Alors pourquoi la caillasser, la tabasser, pourquoi tuer cette pauvre bête ?

Je me rappelle comme si c’était hier d’être allé vers elle quand son petit corps chaud rendait ses derniers souffles, quand il avait fini. Je n’avais pas quitté mon poste, dans mon trou de terre, quand il avait attaqué. Je me rappelle avoir glissé ma main sous le petit corps poisseux, les poils doux tâché d’un sang horrible, avoir senti quelques pulsations mourir dans ma paume. Je me rappelle m’être levée avec le petit corps en offrande, les yeux humides et honteux d’être humides aussi, la peur que C. ne vienne me revoir, ne vienne me jeter des cailloux à moi aussi, la peur qu’on vienne m’arracher le petit corps mourant des mains pour le profaner.
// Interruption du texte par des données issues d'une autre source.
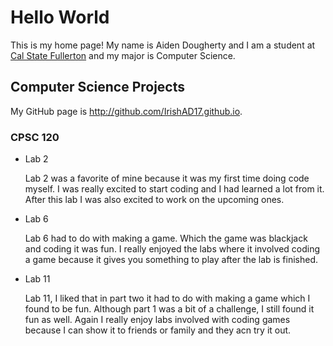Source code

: # Hello World

This is my home page! My name is Aiden Dougherty and I am a student at [Cal State Fullerton](http://www.fullerton.edu/) and my major is Computer Science.

## Computer Science Projects

My GitHub page is http://github.com/IrishAD17.github.io.

### CPSC 120

* Lab 2

    Lab 2 was a favorite of mine because it was my first time doing code myself. I was really excited to start coding and I had learned a lot from it. After this lab I was also excited to work on the upcoming ones.

* Lab 6

    Lab 6 had to do with making a game. Which the game was blackjack and coding it was fun. I really enjoyed the labs where it involved coding a game because it gives you something to play after the lab is finished.

* Lab 11

    Lab 11, I liked that in part two it had to do with making a game which I found to be fun. Although part 1 was a bit of a challenge, I still found it fun as well. Again I really enjoy labs involved with coding games because I can show it to friends or family and they acn try it out.
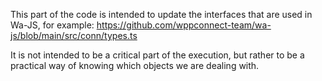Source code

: This part of the code is intended to update the interfaces that are used in Wa-JS, for example:
https://github.com/wppconnect-team/wa-js/blob/main/src/conn/types.ts

It is not intended to be a critical part of the execution, but rather to be a practical way of knowing which objects we
are dealing with.
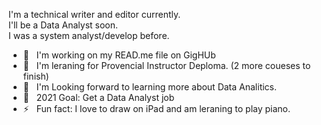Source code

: I'm a technical writer and editor currently. <br />
I'll be a Data Analyst soon. <br />
I was a system analyst/develop before.<br />


+ 🔭 &nbsp;&nbsp;I'm working on my READ.me file on GigHUb
+ 🌱 &nbsp;&nbsp;I'm leraning for Provencial Instructor Deploma. (2 more coueses to finish)
+ 👯 &nbsp;&nbsp;I'm Looking forward to learning more about Data Analitics.
+ 🥅 &nbsp;&nbsp;2021 Goal: Get a Data Analyst job
+ ⚡  &nbsp;&nbsp;Fun fact: I love to draw on iPad and am leraning to play piano.
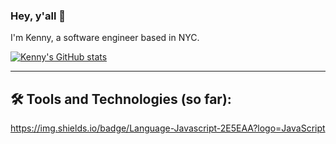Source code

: ### Hey, y'all 🤘

<!--
**kennyctran/kennyctran** is a ✨ _special_ ✨ repository because its `README.md` (this file) appears on your GitHub profile.

Here are some ideas to get you started:

- 🔭 I’m currently working on ...
- 🌱 I’m currently learning ...
- 👯 I’m looking to collaborate on ...
- 🤔 I’m looking for help with ...
- 💬 Ask me about ...
- 📫 How to reach me: ...
- 😄 Pronouns: ...
- ⚡ Fun fact: ...
-->

I'm Kenny, a software engineer based in NYC. 

[![Kenny's GitHub stats](https://github-readme-stats.vercel.app/api?username=kennyctran)](https://github.com/anuraghazra/github-readme-stats)

---
🛠 Tools and Technologies (so far):
--
<https://img.shields.io/badge/Language-Javascript-2E5EAA?logo=JavaScript>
Je me rappelle avoir pleuré pour nous deux en même temps, elle est moi on était pareilles, pas aimées des autres, moquées, on avait rien fait pour ça. Je vivais dans mon trou de terre et au creux des feuilles d’automne soufflées par les aérations du bâtiment. Elle vivait paisiblement derrière son tuyau, cachées. Et ce petit crétin avait été la chercher, lui avait retiré sa vie. Et ces petits idiots qui me bousculaient comme ils pouvaient jeter des cailloux aux chats noirs, comme ils pouvaient tuer une bête innocente, ces sales mioches refluant la morve qui se prenaient pour des dieux, qui ne comprenaient rien au néant qu’ils infligeaient à la petite créature timide qui n’avait rien demandé.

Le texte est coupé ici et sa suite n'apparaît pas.